Day 1,412: Trump considering pardoning his kids; DOJ investigated separate bribery-for-pardon scheme

3 min readDec 2, 2020

The end of Donald Trump’s time in office has been nothing if not predictable: refusing to accept the results of the election, working very little, playing a lot of golf and ignoring the COVID-19 pandemic that is surging across the country.

It seems that the scandal-plagued Trump just couldn’t leave without more.

In what would be a biggie, the Justice Department reportedly investigated a bribery-for-pardon scheme.

The Justice Department in August investigated a potential “bribery-for-pardon” scheme in which a large political contribution would be offered in exchange for a presidential pardon by the White House, according to court records unsealed Tuesday.

The documents show that U.S. prosecutors were scrutinizing whether two individuals approached senior White House officials as unregistered lobbyists, and a related scheme in which cash would be funneled through intermediaries for a pardon or reprieve of a sentence for a defendant apparently in Federal Bureau of Prisons custody at some point. The status of the investigation is unclear.

While the current status of the investigation is unclear, that there’s even the possibility of a Trump pardon-for-pay is not particularly surprising considering Trump’s proclivity for lining his own pockets and making legally dubious decisions.

In line with the pardon theme, Trump is also reportedly mulling whether to preemptively and broadly pardon three of his children, his son-in-law and his lawyer, Rudy Giuliani, to prevent the federal government from charging them for any wrongdoing upon Trump leaving office. (Trump’s pardon power has certain limitations, notably that it can’t be in exchange for a debt and has no impact on non-federal charges.)

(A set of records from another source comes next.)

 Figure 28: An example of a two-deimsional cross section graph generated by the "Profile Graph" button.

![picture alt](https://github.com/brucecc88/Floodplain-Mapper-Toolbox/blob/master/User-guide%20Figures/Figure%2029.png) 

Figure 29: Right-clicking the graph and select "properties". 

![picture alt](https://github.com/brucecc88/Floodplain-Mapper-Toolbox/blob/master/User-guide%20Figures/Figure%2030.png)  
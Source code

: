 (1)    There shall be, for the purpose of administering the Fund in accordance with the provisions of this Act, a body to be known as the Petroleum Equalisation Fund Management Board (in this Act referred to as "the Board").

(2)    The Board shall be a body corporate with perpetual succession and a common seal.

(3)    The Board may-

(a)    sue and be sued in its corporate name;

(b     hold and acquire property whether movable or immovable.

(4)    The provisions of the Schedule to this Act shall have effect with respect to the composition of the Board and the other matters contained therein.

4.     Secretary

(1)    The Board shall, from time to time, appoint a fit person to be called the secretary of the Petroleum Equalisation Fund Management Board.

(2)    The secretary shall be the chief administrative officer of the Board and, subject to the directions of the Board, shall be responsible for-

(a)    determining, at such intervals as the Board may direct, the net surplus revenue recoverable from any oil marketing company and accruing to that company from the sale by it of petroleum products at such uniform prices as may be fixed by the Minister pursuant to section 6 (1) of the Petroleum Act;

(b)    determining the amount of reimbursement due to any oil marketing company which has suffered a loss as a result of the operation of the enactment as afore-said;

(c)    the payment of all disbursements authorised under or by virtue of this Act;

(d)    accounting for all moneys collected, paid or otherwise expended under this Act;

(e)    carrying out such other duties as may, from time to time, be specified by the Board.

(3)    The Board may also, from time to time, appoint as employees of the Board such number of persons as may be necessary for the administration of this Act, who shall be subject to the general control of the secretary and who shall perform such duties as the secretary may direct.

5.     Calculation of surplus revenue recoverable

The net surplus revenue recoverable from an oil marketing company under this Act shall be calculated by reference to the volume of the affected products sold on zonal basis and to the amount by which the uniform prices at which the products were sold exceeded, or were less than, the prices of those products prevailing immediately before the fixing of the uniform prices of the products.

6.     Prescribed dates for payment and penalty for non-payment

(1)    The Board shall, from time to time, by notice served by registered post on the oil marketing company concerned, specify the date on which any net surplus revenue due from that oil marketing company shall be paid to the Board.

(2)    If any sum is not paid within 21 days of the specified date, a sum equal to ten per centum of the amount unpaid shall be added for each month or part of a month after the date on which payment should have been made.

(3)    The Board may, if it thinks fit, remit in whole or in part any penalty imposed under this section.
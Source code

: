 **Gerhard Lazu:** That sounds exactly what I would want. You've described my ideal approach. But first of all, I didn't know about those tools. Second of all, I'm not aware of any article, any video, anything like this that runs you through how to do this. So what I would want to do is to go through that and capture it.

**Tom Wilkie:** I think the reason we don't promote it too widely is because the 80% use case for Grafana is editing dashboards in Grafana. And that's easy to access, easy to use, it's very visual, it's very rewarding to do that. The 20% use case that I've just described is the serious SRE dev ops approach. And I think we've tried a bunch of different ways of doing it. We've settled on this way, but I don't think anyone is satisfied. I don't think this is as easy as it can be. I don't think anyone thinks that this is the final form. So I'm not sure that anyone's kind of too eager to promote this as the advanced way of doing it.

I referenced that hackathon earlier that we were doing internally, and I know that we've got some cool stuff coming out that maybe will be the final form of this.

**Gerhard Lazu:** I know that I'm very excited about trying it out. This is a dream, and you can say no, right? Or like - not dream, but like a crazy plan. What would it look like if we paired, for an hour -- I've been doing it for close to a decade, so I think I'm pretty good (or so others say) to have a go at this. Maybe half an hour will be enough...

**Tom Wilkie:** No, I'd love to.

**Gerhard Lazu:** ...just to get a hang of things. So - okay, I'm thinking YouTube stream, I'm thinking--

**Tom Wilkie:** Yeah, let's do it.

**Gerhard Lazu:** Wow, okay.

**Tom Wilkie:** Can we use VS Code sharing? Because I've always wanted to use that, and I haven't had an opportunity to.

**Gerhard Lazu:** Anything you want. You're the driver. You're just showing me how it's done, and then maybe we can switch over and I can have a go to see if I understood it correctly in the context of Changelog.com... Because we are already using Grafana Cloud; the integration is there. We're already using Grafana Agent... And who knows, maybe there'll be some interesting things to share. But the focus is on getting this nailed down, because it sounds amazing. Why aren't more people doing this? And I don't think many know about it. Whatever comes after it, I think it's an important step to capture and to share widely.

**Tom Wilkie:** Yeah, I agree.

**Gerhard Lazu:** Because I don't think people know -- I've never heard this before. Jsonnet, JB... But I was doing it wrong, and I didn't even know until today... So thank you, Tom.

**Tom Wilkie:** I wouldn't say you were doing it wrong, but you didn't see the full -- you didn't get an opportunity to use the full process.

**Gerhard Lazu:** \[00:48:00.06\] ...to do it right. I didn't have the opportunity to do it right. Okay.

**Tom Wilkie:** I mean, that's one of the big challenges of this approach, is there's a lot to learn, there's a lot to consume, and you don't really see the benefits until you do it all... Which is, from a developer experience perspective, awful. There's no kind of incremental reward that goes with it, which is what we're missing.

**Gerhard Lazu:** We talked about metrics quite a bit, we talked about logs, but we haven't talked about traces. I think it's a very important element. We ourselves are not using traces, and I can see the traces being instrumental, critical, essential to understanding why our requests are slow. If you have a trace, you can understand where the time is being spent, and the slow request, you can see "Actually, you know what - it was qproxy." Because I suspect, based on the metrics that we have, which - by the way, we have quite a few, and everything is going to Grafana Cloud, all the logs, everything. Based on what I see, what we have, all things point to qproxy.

President Trump has discussed with advisers whether to grant pre-emptive pardons to his children, to his son-in-law and to his personal lawyer Rudolph W. Giuliani, and talked with Mr. Giuliani about pardoning him as recently as last week, according to two people briefed on the matter.

Mr. Trump has told others that he is concerned that a Biden Justice Department might seek retribution against the president by targeting the oldest three of his five children — Donald Trump Jr., Eric Trump and Ivanka Trump — as well as Ms. Trump’s husband, Jared Kushner, a White House senior adviser.

Trump’s considerations aren’t based on mere suppositions of criminal investigations either.

Donald Trump Jr. had been under investigation by Robert S. Mueller III, the special counsel, for contacts that the younger Mr. Trump had had with Russians offering damaging information on Hillary Clinton during the 2016 campaign, but he was never charged. Mr. Kushner provided false information to federal authorities about his contacts with foreigners for his security clearance, but was given one anyway by the president.

As for Giuliani, there would be potential implications for Trump pardoning someone he owes large sums of money to (Giuliani reportedly asked for $20,000 per day to defend Trump). The former New York City mayor’s criminal exposure has reportedly caused him to speak to Trump as recently as last week about a pardon.

Mr. Giuliani’s potential criminal exposure is also unclear, although he was under investigation as recently as this summer by federal prosecutors in Manhattan for his business dealings in Ukraine and his role in ousting the American ambassador there. The plot was at the heart of the impeachment of Mr. Trump.

As the baseless claims of election fraud have turned up no evidence, Trump must see the writing on the wall. So proving many adages about power and money curing most issues, Trump is weighing pardons for his family and more of his allies for federal crimes.